Activity in Ireland’s construction sector accelerated sharply last month and at one of the fastest rates in the 17-year history of the Ulster Bank Construction Purchasing Managers’ Index.
Figures released this morning show the sector continues to remain upbeat.
The index rose to 63.6 in May, compared to 61.3 in April. Any figure over 50 indicates expansion, while any figure below, contraction.
The pace of growth is the fastest seen since February 2016 and activity in the sector has now increased for each of the past 45 months.
Increased activity in the housing sector, albeit off an extremely low base, fed into the numbers.
The Ulster Bank index within housing construction rose to 69.2 in May compared to 61.9 in April.
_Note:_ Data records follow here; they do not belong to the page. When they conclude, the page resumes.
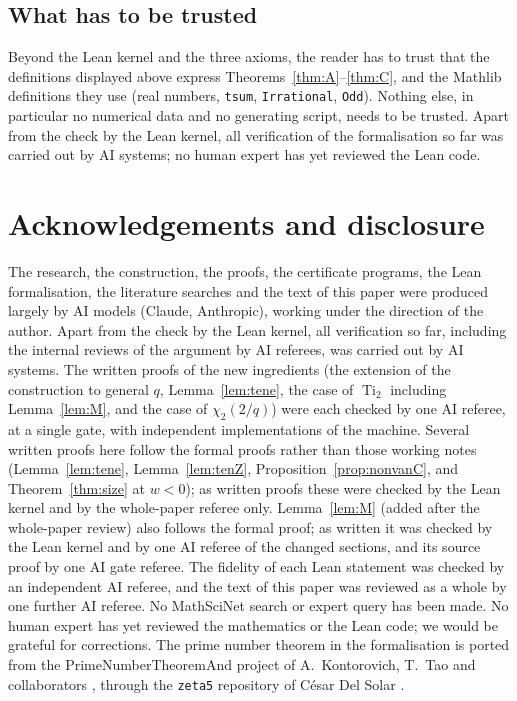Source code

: \documentclass[11pt]{amsart}
\theoremstyle{definition}
\theoremstyle{remark}
\numberwithin{equation}{section}
\newcommand{\Ti}{\operatorname{Ti}}
\newcommand{\lean}[1]{{\def\_{\textunderscore\allowbreak}\texttt{#1}}}
\begin{document}
\subsection{What has to be trusted}
Beyond the Lean kernel and the three axioms, the reader has to trust that the definitions displayed above express
Theorems~\ref{thm:A}--\ref{thm:C}, and the Mathlib definitions they use (real numbers, \lean{tsum}, \lean{Irrational},
\lean{Odd}). Nothing else, in particular no numerical data and no generating script, needs to be trusted. Apart from the
check by the Lean kernel, all verification of the formalisation so far was carried out by AI systems; no human expert has
yet reviewed the Lean code.

\section*{Acknowledgements and disclosure}
The research, the construction, the proofs, the certificate programs, the Lean formalisation, the literature searches and
the text of this paper were produced largely by AI models (Claude, Anthropic), working under the direction of the author.
Apart from the check by the Lean kernel, all verification so far, including the internal reviews of the argument by AI
referees, was carried out by AI systems. The written proofs of the new ingredients (the extension of the construction to
general $q$, Lemma~\ref{lem:tene}, the case of $\Ti_2$ including Lemma~\ref{lem:M}, and the case of $\chi_2(2/q)$) were
each checked by one AI referee,
at a single gate, with independent implementations of the machine. Several written proofs here follow the formal proofs
rather than those working notes (Lemma~\ref{lem:tene}, Lemma~\ref{lem:tenZ},
Proposition~\ref{prop:nonvanC}, and Theorem~\ref{thm:size} at $w<0$); as written proofs these were checked by the Lean kernel and by the whole-paper referee
only. Lemma~\ref{lem:M} (added after the whole-paper review) also follows the formal proof; as written it was checked by
the Lean kernel and by one AI referee of the changed sections, and its source proof by one AI gate referee. The fidelity of each Lean statement was checked by an independent AI referee, and the text of this paper was
reviewed as a whole by one further AI referee. No MathSciNet
search or expert query has been made. No human expert has yet reviewed the mathematics or the Lean code; we would be
grateful for corrections. The prime number theorem in the formalisation is ported from the PrimeNumberTheoremAnd project of
A.~Kontorovich, T.~Tao and collaborators \cite{PNTplus}, through the \lean{zeta5} repository of C\'esar Del Solar
\cite{zeta5}.



\end{document}
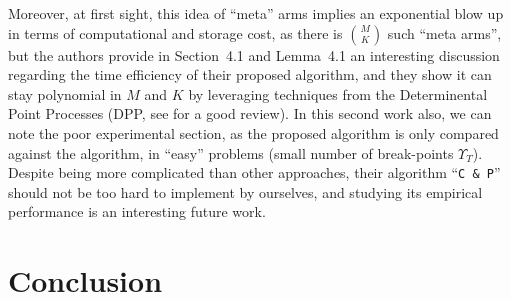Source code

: Moreover, at first sight, this idea of ``meta'' arms implies an exponential blow up in terms of computational and storage cost, as there is ${M \choose K}$ such ``meta arms'', but
the authors provide in Section~4.1 and Lemma~4.1 an interesting discussion regarding the time efficiency of their proposed algorithm, and they show it can stay polynomial in $M$ and $K$ by leveraging techniques from the Determinental Point Processes (DPP, see \cite{GaBaVa18} for a good review).
%
In this second work also, we can note the poor experimental section, as the proposed algorithm is only compared against the \MusicalChair{} algorithm, in ``easy'' problems (small number of break-points $\Upsilon_T$).
Despite being more complicated than other approaches, their algorithm ``\texttt{C \& P}'' should not be too hard to implement by ourselves, and studying its empirical performance is an interesting future work.






\newpage  %
\section{Conclusion}
\label{sec:5:conclusion}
For commercial activity, the index hit 65.2 last month from 59.6 in April.
But civil engineering continued to lag, edging just slightly higher to 51.8 in May from 51.4 a month earlier.
Simon Barry, Ulster Bank’s chief economist for the Republic of Ireland, said that the rate of expansion in the housing index was the second-fastest in the survey’s history.
“Strong market demand for the services of construction firms was very much evident in further substantial increases in new orders,” he said. “In turn, the buoyancy of the activity and new business trends remains a very important driver of job creation and input buying in construction.”
More than 25pc of respondents to the survey said they are hiring additional staff.
Respondents to the survey were also “strongly optimistic” about the year ahead. The acceleration in activity has also led to input cost inflation.